Faithful Place (Dublin Murder Squad, #3)(40)



She nodded. “Shouldn’t be much later. The last bus’ll be gone, though. Are you up for walking to Dun Laoghaire?”

“Not carrying all our stuff. By the time we got to the boat, we’d be dead on our feet. It’ll have to be a taxi.”

She gave me an impressed look that was only half put on. “La-di-da!”

I grinned and wound one of her curls around my finger. “I’ve a couple more nixers coming up this week; I’ll have the cash. Nothing but the best for my girl. I’d get you a limo if I could, but that’ll have to wait. Maybe for your birthday, yeah?”

She smiled back, but it was an absent smile; she wasn’t in the mood for messing. “Meet in Number Sixteen?”

I shook my head. “The Shaughnessys have been hanging out there a lot, the last while. I don’t fancy running into them.” The Shaughnessy brothers were harmless, but they were also loud and thick and mostly stoned, and it would take way too long to get it through their heads why they needed to shut up and pretend they hadn’t seen us. “Top of the road?”

“We’ll get seen.”

“Not after midnight on a Sunday. Who’ll be out, except us and the Shaughnessy eejits?”

“All it’d take is one person. And anyway, what if it’s raining?”

This wasn’t like Rosie, this kind of edginess; mostly she didn’t know what nerves were. I said, “We don’t have to settle it now. We’ll see how the weather’s shaping up next week, decide then.”

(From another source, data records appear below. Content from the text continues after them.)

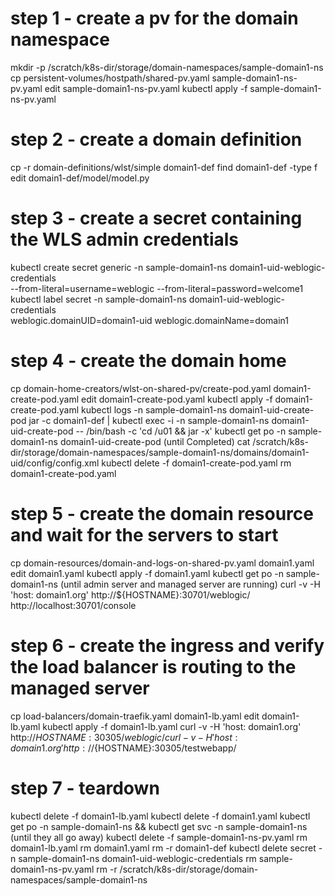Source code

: # step 1 - create a pv for the domain namespace
mkdir -p /scratch/k8s-dir/storage/domain-namespaces/sample-domain1-ns
cp persistent-volumes/hostpath/shared-pv.yaml sample-domain1-ns-pv.yaml
edit sample-domain1-ns-pv.yaml
kubectl apply -f sample-domain1-ns-pv.yaml

# step 2 - create a domain definition
cp -r domain-definitions/wlst/simple domain1-def
find domain1-def -type f
edit domain1-def/model/model.py

# step 3 - create a secret containing the WLS admin credentials
kubectl create secret generic -n sample-domain1-ns domain1-uid-weblogic-credentials \
  --from-literal=username=weblogic --from-literal=password=welcome1
kubectl label secret -n sample-domain1-ns domain1-uid-weblogic-credentials \
  weblogic.domainUID=domain1-uid weblogic.domainName=domain1

# step 4 - create the domain home
cp domain-home-creators/wlst-on-shared-pv/create-pod.yaml domain1-create-pod.yaml
edit domain1-create-pod.yaml
kubectl apply -f domain1-create-pod.yaml
kubectl logs -n sample-domain1-ns domain1-uid-create-pod
jar -c domain1-def | kubectl exec -i -n sample-domain1-ns domain1-uid-create-pod -- /bin/bash -c 'cd /u01 && jar -x'
kubectl get po -n sample-domain1-ns domain1-uid-create-pod
  (until Completed)
cat /scratch/k8s-dir/storage/domain-namespaces/sample-domain1-ns/domains/domain1-uid/config/config.xml
kubectl delete -f domain1-create-pod.yaml
rm domain1-create-pod.yaml

# step 5 - create the domain resource and wait for the servers to start
cp domain-resources/domain-and-logs-on-shared-pv.yaml domain1.yaml
edit domain1.yaml
kubectl apply -f domain1.yaml
kubectl get po -n sample-domain1-ns
  (until admin server and managed server are running)
curl -v -H 'host: domain1.org' http://${HOSTNAME}:30701/weblogic/
http://localhost:30701/console

# step 6 - create the ingress and verify the load balancer is routing to the managed server
cp load-balancers/domain-traefik.yaml domain1-lb.yaml
edit domain1-lb.yaml
kubectl apply -f domain1-lb.yaml
curl -v -H 'host: domain1.org' http://${HOSTNAME}:30305/weblogic/
curl -v -H 'host: domain1.org' http://${HOSTNAME}:30305/testwebapp/

# step 7 - teardown
kubectl delete -f domain1-lb.yaml
kubectl delete -f domain1.yaml
kubectl get po -n sample-domain1-ns && kubectl get svc -n sample-domain1-ns
  (until they all go away)
kubectl delete -f sample-domain1-ns-pv.yaml
rm domain1-lb.yaml
rm domain1.yaml
rm -r domain1-def
kubectl delete secret -n sample-domain1-ns domain1-uid-weblogic-credentials
rm sample-domain1-ns-pv.yaml
rm -r /scratch/k8s-dir/storage/domain-namespaces/sample-domain1-ns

Rosie shook her head. “We shouldn’t meet up again, not till we go. I don’t want my da getting suspicious.”

“If he hasn’t by now . . .”

“I know. I know. I just—God, Francis, those tickets . . .” Her hand went back to her pocket. “It’s this close to real. I don’t want us relaxing, even for a second, in case something goes wrong.”

“Like what?”

“I don’t know. Someone stopping us.”

“No one’s going to stop us.”

“Yeah,” Rosie said. She bit down on her fingernail, and for a second her eyes slipped away from mine. “I know. We’ll be grand.”

I said, “What’s up?”

“Nothing. Let’s meet up at the top of the road, like you said, unless it’s lashing rain. Then we’ll go for Number Sixteen; the lads won’t be out if the weather’s awful. Yeah?”

“Yeah,” I said. “Rosie. Look at me. Are you feeling guilty about this?”

One corner of her mouth twisted wryly. “I am in my arse. It’s not like we’re doing it just for the laugh; if my da hadn’t acted like such a bleeding muppet about the whole thing, we’d never have thought of this. Why? Are you?”

“Not a chance. Kevin and Jackie are the only ones who’ll miss me, I’ll send them something nice out of my first wages, they’ll be delighted. Are you going to miss your family, is that it? Or the girls?”

She thought about that for a moment. “The girls, yeah, I am. And my family, a bit. But, sure . . . I’ve known for ages that I’d be moving out soon enough. Before we even left school me and Imelda were talking about maybe heading to London ourselves, up until . . .” A fleeting, sideways grin to me. “Up until you and me came up with a better plan. Whatever happened, I’d say sooner or later I’d have been gone. Wouldn’t you?”

She knew better than to ask whether I’d miss my family. “Yeah,” I said—I wasn’t sure whether it was true or not, but it was what both of us needed to hear. “I’d have been out of here, one way or another. I like this way a lot, though.”

That flicker of smile again, still not a whole one. “Same here.”

I asked, “Then what’s up? Ever since you sat down, you’ve been acting like that seat’s itching the arse off you.”

That got Rosie’s full attention. “Look who’s talking. You’re a laugh a minute tonight, so you are, it’s like going out with Oscar the bleedin’ Grouch—”

“I’m up to ninety because you’re up to ninety. I thought you’d be over the moon about the tickets, and instead—”

“Bollix. You got here like that. You were only dying for a chance to punch the head off that pathetic eejit—”

“And so did you. Are you having second thoughts? Is that what this is about?”

“If you’re trying to break it off with me, Francis Mackey, you act like a man and do it yourself. Don’t you try to make me do your dirty work.”

We glared at each other for a second, balanced on the edge of a flat-out row. Then Rosie let out her breath, slumped back on the bench and pushed her hands through her hair. She said, “I’ll tell you what it is, Francis. The pair of us are nervous because we’re after getting above ourselves.”

I said, “Speak for yourself.”

“I am doing. Here’s us wanting to head off to London and take on the music industry, no less. No more factories for us, thanks very much, not our style, we’re gonna be working for rock bands. What would your mammy say to you, if she knew?”

“She’d want to know who the bloody hell do I think I am. Then she’d give me a clatter round the ear, call me a fecking simpleton and tell me to get a hold of myself. It’d be loud.”